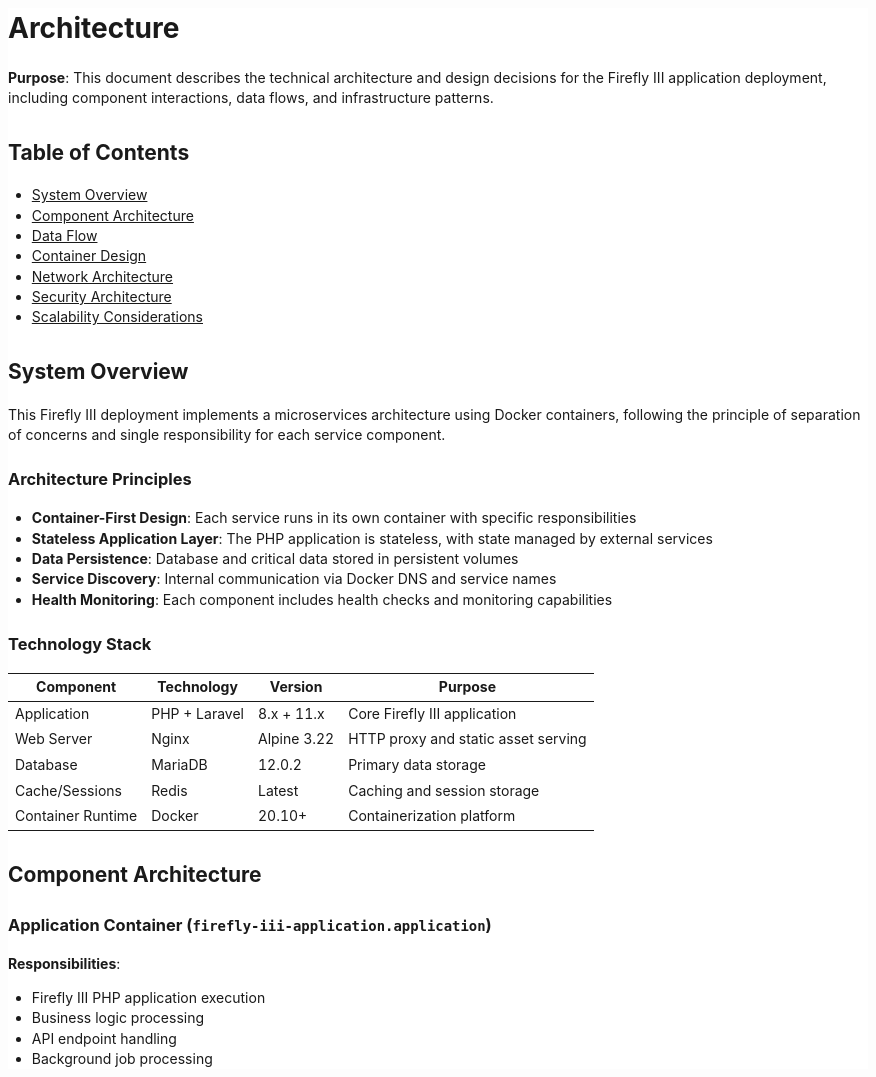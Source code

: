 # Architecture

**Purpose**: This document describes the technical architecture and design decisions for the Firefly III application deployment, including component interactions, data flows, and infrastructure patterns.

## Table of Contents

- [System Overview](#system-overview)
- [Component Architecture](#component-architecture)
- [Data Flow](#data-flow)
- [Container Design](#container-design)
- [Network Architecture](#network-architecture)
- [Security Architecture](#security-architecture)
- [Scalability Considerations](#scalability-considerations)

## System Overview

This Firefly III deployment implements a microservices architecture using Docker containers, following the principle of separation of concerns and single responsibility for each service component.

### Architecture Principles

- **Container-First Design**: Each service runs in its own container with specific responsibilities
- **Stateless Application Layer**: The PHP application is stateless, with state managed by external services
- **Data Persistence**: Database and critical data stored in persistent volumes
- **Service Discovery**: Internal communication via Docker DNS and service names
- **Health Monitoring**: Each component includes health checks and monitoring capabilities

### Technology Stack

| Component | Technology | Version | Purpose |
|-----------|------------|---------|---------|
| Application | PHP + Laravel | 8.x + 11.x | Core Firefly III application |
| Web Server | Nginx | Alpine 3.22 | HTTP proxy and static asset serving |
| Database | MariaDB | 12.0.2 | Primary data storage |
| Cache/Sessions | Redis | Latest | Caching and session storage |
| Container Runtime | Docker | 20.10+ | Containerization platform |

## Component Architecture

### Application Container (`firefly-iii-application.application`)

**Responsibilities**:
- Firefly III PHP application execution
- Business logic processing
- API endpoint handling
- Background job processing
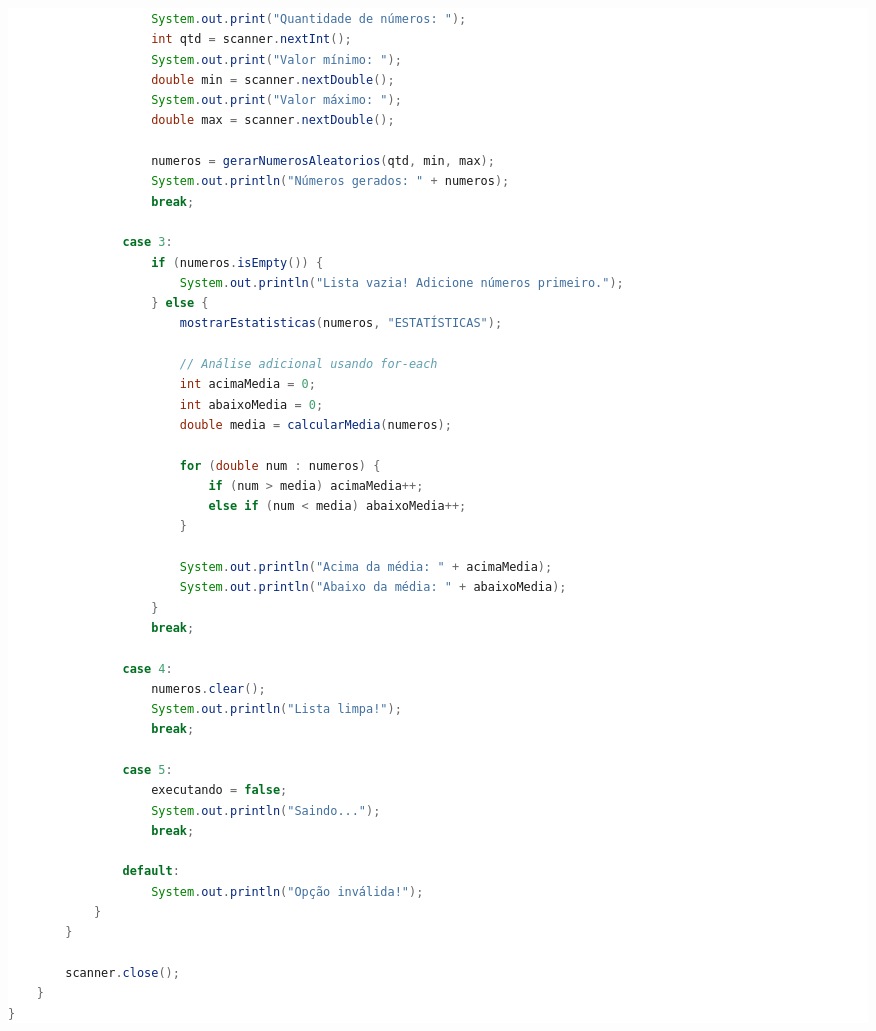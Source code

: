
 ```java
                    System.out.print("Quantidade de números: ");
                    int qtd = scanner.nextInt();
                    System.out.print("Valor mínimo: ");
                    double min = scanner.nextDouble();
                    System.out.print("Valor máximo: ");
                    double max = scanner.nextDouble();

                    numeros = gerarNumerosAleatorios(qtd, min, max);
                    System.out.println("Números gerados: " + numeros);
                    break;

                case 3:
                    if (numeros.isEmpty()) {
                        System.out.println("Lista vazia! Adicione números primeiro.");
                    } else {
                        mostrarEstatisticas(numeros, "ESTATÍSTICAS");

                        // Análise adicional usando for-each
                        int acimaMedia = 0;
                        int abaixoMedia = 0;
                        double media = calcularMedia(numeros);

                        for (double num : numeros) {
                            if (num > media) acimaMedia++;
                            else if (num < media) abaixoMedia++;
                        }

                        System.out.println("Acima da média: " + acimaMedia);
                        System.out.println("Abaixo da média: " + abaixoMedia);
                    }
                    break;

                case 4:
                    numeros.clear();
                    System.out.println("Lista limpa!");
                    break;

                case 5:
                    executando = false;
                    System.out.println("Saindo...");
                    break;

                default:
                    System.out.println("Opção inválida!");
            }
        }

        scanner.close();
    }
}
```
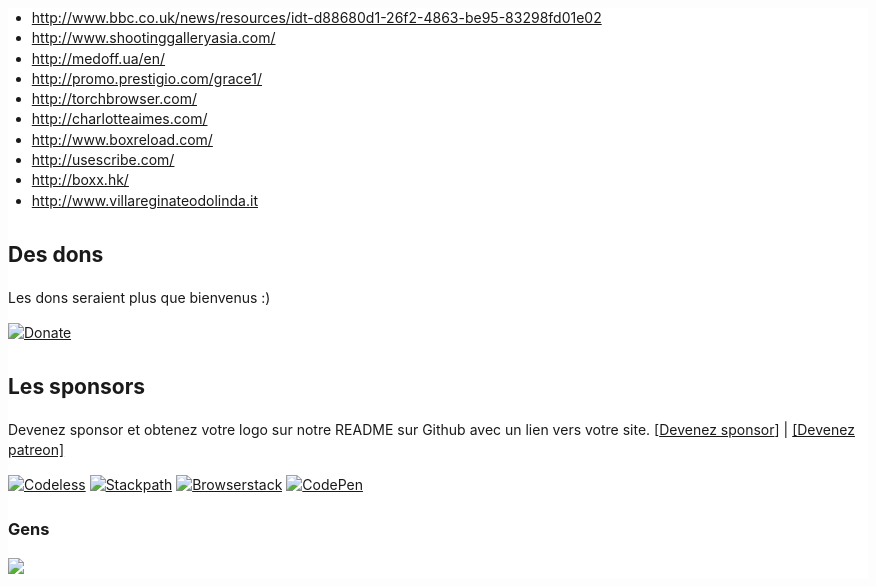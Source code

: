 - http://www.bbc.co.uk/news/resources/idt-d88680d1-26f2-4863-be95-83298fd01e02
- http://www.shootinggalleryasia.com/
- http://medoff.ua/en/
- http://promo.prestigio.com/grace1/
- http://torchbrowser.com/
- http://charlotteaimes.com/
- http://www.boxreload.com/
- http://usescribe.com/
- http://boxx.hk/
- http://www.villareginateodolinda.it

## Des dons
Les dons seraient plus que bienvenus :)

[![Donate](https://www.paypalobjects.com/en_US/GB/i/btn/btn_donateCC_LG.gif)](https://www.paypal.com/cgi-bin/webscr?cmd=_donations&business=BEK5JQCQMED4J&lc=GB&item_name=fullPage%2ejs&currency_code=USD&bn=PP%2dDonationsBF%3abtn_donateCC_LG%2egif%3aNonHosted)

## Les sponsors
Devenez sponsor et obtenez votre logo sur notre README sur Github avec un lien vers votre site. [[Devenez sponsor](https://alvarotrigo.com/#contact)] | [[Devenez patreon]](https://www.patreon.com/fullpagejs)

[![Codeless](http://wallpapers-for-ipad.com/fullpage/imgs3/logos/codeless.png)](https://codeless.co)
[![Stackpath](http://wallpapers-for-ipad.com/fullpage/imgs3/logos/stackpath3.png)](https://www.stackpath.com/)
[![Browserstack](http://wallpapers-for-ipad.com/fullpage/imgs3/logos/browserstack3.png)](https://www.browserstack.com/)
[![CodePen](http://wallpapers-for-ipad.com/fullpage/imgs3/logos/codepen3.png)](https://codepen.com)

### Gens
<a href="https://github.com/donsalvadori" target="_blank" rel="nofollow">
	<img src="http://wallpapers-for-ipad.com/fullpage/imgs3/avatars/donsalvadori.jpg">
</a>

++++++++++

Work request -
Report the number of lines in the records above that contain "scanner", with no other text.

Task solution -
4